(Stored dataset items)

....................

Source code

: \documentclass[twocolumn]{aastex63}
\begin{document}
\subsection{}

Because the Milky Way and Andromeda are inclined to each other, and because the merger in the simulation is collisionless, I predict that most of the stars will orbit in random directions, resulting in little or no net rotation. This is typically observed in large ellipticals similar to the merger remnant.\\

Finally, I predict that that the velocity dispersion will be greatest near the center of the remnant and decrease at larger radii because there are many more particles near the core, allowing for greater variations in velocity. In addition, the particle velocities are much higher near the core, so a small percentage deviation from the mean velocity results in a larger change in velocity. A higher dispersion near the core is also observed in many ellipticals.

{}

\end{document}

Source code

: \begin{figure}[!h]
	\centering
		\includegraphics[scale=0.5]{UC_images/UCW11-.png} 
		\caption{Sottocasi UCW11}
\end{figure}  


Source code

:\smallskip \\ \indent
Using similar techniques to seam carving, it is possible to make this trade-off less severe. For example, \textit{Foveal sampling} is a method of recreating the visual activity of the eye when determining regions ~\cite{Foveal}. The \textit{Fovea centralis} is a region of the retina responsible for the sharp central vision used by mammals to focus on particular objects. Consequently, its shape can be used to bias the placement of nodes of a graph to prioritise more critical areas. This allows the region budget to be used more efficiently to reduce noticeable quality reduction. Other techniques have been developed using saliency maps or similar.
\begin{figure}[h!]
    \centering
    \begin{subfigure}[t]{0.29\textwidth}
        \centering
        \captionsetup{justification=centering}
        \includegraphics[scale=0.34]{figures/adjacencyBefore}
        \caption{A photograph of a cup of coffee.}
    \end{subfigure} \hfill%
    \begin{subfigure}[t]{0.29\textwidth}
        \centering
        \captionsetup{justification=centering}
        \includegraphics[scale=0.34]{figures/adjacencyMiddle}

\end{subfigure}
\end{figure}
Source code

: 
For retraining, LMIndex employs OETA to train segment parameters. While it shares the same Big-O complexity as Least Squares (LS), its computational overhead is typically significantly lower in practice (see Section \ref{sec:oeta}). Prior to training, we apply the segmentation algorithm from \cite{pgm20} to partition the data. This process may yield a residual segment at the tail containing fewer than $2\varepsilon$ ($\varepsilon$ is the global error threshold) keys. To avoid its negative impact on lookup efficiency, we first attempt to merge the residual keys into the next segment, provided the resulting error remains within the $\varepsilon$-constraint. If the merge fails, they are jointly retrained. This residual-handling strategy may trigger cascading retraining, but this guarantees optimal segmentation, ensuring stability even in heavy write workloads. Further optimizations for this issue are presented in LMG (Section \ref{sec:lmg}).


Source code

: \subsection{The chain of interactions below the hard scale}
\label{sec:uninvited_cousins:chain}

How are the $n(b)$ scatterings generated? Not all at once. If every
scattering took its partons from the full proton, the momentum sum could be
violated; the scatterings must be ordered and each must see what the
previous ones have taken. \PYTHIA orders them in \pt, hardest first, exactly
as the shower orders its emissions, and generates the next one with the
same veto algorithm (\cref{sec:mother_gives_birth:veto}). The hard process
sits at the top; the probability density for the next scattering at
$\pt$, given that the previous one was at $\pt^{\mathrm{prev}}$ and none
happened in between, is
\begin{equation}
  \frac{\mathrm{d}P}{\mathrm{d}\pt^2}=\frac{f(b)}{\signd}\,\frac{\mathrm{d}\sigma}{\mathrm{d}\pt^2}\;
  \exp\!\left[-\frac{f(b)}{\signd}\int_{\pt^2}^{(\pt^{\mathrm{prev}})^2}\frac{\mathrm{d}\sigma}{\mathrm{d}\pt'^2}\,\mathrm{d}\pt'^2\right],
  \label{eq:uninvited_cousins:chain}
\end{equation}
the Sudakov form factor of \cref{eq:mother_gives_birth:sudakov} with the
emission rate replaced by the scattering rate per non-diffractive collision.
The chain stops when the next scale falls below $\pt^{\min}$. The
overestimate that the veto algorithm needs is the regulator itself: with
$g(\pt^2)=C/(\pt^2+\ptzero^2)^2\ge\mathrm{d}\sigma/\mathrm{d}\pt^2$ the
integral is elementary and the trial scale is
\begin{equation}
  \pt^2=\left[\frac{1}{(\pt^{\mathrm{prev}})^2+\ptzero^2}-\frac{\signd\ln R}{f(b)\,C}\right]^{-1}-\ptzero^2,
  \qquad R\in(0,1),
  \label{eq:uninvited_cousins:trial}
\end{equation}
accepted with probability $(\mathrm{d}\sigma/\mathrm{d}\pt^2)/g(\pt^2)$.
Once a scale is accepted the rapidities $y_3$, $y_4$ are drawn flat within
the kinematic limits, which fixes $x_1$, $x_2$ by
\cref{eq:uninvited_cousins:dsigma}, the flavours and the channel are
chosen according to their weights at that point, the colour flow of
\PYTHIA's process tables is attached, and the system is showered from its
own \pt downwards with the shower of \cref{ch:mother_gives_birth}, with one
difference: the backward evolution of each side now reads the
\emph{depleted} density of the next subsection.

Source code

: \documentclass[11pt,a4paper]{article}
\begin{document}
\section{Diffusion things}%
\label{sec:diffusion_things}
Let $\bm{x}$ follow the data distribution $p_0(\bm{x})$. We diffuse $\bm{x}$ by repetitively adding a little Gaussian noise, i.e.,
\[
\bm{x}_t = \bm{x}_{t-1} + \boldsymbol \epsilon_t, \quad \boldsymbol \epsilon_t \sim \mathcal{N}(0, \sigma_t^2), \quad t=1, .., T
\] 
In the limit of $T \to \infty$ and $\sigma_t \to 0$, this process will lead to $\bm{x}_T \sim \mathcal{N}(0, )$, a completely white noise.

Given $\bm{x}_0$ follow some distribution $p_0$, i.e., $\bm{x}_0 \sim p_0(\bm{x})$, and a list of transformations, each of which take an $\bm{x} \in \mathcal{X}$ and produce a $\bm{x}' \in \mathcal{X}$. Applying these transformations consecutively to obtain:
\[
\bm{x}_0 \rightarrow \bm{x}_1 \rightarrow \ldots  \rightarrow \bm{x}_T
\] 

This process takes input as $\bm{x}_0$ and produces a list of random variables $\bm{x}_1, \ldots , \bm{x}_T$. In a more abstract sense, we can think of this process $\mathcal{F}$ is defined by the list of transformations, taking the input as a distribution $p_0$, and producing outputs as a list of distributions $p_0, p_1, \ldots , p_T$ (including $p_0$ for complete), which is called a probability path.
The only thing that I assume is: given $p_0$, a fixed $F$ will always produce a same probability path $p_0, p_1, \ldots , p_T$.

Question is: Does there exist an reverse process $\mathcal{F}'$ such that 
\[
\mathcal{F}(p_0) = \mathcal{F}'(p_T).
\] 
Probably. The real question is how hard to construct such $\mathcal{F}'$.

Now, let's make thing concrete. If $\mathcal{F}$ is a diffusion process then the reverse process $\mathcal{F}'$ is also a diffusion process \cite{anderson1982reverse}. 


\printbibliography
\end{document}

....................

WHAT NEEDS TO BE DONE » Please copy the lines above from the line with "the kinematic limits, which" up to and including the line with "In the limit", exactly as written and with nothing else.

RESPONSE »
the kinematic limits, which fixes $x_1$, $x_2$ by
\cref{eq:uninvited_cousins:dsigma}, the flavours and the channel are
chosen according to their weights at that point, the colour flow of
\PYTHIA's process tables is attached, and the system is showered from its
own \pt downwards with the shower of \cref{ch:mother_gives_birth}, with one
difference: the backward evolution of each side now reads the
\emph{depleted} density of the next subsection.

Source code

: \documentclass[11pt,a4paper]{article}
\begin{document}
\section{Diffusion things}%
\label{sec:diffusion_things}
Let $\bm{x}$ follow the data distribution $p_0(\bm{x})$. We diffuse $\bm{x}$ by repetitively adding a little Gaussian noise, i.e.,
\[
\bm{x}_t = \bm{x}_{t-1} + \boldsymbol \epsilon_t, \quad \boldsymbol \epsilon_t \sim \mathcal{N}(0, \sigma_t^2), \quad t=1, .., T
\] 
In the limit of $T \to \infty$ and $\sigma_t \to 0$, this process will lead to $\bm{x}_T \sim \mathcal{N}(0, )$, a completely white noise.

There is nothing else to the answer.